By Chloe Aiello

Fans of movies, bourbon, and 3D printing will be right at home at Tribeca Film Festival this year when Bulleit Frontier Whiskey sets up its 3D Printed Experience ー a 3D bar complete with 3D printed drinks. It's just the latest effort by Bulleit to capture a new type of whiskey consumer.

"At the experience, you can get served a drink in the 3D-printed bar structure. You can also try one of these robotic arm printed cocktails," said Sophie Kelly, senior vice president of North American Whiskeys at Diageo, who clarified that the printed materials in the drinks were actually flavor infusions.

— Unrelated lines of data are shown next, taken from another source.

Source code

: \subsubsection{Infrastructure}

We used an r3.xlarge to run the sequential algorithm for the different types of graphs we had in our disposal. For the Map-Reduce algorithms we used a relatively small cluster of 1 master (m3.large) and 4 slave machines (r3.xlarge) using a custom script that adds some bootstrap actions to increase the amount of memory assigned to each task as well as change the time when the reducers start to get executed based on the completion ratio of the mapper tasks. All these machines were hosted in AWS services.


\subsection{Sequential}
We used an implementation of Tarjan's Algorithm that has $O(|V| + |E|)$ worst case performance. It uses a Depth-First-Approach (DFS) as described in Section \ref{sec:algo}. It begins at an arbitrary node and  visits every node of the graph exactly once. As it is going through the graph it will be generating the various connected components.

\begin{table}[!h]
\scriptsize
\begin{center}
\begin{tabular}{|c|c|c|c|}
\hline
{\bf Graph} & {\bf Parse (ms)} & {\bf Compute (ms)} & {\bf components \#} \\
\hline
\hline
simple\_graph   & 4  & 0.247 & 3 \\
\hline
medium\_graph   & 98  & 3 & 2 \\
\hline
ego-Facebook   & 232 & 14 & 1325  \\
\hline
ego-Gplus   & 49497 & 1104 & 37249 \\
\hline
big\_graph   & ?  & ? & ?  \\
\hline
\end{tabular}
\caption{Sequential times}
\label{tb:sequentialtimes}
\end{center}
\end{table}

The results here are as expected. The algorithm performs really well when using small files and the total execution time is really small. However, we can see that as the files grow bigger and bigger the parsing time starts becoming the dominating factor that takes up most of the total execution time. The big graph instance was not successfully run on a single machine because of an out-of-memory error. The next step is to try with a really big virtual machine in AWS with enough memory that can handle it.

The experience is the result of efforts by Bulleit Frontier Works, a series of projects in which the bourbon company teams up with artists and innovators on the "cultural frontier," Kelly said. For this particular project, Bulleit partnered with Machine Histories, which printed the bar structure, and Print A Drink, which supplied the robotic, drink-printing arm.

The project has incredible wow factor, but the philosophy at the core of it is simpler: Bulleit wants to appeal to a different kind of whiskey drinker. And it's a good time for Bulleit to take the plunge.

Whiskey is still having a moment. A report from BevSpot shows whiskey is still the most-ordered spirit category, comprising 27 percent of orders in bars that use inventory software BevSpot, although it lost about 2 percent since the previous year.

"We are doing partnerships which bring new consumers into the brand," Kelly said. "It is encouraging people to explore and experiment with liquids, and it is creating new experiences in a perceivably traditional drinks industry. And I think that is why [whiskey] is having a moment."